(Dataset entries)
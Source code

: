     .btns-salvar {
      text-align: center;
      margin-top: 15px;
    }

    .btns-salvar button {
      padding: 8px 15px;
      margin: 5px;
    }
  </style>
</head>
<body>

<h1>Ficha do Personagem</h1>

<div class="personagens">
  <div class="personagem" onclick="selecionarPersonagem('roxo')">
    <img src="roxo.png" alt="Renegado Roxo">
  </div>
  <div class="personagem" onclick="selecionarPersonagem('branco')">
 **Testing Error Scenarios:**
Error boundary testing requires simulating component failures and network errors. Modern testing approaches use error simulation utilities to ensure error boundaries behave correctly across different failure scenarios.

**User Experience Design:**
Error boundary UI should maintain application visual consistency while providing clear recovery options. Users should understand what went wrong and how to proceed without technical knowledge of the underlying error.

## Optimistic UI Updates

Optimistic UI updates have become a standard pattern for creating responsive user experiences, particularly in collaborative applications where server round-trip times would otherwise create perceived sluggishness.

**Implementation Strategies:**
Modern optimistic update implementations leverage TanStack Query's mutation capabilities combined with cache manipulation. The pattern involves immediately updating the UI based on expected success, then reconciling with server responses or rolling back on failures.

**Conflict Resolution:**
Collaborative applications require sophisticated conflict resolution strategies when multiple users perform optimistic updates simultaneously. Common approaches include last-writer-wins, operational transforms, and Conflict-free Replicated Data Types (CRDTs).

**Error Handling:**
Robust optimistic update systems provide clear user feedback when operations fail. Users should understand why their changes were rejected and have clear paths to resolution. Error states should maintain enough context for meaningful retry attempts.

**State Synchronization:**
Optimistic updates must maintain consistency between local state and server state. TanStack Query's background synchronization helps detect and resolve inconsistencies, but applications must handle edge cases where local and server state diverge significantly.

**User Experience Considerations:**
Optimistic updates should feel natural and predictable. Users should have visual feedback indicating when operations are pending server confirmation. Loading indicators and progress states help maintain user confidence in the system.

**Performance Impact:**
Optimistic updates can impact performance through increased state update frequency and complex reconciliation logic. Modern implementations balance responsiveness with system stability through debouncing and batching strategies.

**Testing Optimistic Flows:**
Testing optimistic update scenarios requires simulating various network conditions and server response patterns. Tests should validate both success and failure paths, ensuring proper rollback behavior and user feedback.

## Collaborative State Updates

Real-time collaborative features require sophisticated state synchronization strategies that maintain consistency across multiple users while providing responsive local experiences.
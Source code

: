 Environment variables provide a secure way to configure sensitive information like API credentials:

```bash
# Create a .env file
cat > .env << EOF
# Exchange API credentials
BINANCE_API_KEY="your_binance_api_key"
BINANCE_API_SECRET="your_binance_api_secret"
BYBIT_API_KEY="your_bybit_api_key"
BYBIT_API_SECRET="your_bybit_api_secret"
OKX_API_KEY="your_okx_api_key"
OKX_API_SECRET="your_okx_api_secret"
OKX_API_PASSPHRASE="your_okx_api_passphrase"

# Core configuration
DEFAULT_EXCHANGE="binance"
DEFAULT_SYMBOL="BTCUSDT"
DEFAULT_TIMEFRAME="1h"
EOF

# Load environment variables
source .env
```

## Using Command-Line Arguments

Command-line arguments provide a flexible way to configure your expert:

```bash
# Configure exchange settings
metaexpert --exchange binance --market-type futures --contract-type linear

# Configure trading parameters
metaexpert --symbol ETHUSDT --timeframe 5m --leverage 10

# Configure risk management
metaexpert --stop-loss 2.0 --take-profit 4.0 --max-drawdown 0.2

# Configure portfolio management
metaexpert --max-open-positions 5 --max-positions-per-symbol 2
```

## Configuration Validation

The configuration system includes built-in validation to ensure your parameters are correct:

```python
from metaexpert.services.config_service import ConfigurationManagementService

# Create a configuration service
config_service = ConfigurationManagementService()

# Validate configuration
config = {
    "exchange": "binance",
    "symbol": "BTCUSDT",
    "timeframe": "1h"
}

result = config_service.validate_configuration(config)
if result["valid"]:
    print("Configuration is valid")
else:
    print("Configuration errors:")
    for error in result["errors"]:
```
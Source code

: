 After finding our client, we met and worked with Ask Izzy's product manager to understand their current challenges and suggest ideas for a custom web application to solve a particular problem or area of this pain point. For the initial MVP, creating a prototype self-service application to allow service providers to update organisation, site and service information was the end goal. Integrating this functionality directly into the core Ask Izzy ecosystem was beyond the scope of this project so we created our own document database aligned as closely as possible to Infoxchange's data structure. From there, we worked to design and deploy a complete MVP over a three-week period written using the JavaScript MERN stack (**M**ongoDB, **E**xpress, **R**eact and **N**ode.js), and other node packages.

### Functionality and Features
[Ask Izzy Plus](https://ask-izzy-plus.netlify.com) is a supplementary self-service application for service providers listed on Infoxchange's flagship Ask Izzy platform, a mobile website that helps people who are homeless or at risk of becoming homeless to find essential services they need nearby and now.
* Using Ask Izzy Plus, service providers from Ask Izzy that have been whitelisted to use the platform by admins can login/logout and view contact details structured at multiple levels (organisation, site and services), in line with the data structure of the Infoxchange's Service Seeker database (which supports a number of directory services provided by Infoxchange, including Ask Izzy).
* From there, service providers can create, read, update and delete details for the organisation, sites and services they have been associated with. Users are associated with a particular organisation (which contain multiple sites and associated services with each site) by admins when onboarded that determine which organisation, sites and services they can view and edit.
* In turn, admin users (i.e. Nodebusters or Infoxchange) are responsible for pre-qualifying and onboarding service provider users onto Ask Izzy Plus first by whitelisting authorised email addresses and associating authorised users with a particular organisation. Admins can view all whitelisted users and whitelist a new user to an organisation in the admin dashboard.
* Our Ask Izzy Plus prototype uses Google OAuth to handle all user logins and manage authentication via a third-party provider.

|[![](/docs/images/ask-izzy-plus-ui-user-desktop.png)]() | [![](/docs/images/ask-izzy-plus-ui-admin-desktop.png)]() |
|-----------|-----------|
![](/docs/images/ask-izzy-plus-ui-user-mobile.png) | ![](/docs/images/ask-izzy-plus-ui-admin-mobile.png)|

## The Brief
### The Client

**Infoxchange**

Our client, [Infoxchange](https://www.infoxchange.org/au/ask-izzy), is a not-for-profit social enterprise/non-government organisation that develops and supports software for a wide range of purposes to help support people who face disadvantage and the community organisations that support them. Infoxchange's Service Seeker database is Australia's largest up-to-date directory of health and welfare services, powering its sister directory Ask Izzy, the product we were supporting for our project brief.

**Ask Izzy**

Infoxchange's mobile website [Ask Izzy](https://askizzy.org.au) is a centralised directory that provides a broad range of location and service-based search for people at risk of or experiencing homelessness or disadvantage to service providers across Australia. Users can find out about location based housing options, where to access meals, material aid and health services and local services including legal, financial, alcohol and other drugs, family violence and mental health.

TASK GOAL.
All lines of the entries containing the string "states" must be shown in full.

SOLUTION BELOW.
Robust optimistic update systems provide clear user feedback when operations fail. Users should understand why their changes were rejected and have clear paths to resolution. Error states should maintain enough context for meaningful retry attempts.
Optimistic updates should feel natural and predictable. Users should have visual feedback indicating when operations are pending server confirmation. Loading indicators and progress states help maintain user confidence in the system.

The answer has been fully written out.